▶ Task item: Reply only with how many lines in these entries hold the string "ping".

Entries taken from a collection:

***

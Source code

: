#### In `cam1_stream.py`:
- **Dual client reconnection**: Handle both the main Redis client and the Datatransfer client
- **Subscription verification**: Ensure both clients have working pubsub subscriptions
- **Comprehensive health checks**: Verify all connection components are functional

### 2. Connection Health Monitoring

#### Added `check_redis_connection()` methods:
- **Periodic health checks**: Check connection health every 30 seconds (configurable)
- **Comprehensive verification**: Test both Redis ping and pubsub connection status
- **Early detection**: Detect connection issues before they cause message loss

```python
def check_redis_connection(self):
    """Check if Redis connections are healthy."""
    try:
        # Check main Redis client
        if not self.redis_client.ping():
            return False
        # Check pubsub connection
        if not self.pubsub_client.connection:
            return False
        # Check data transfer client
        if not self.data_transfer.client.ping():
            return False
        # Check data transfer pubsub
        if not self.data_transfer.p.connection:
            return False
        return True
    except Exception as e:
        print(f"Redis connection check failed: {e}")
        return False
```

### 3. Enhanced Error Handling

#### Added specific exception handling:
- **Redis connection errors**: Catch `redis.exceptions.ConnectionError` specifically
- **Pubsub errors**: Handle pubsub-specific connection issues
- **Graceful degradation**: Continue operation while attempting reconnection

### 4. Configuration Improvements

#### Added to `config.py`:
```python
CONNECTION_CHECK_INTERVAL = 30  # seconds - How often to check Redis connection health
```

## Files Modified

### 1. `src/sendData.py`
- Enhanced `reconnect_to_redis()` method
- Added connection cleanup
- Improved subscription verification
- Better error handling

***

▶ Solution to the problem: 3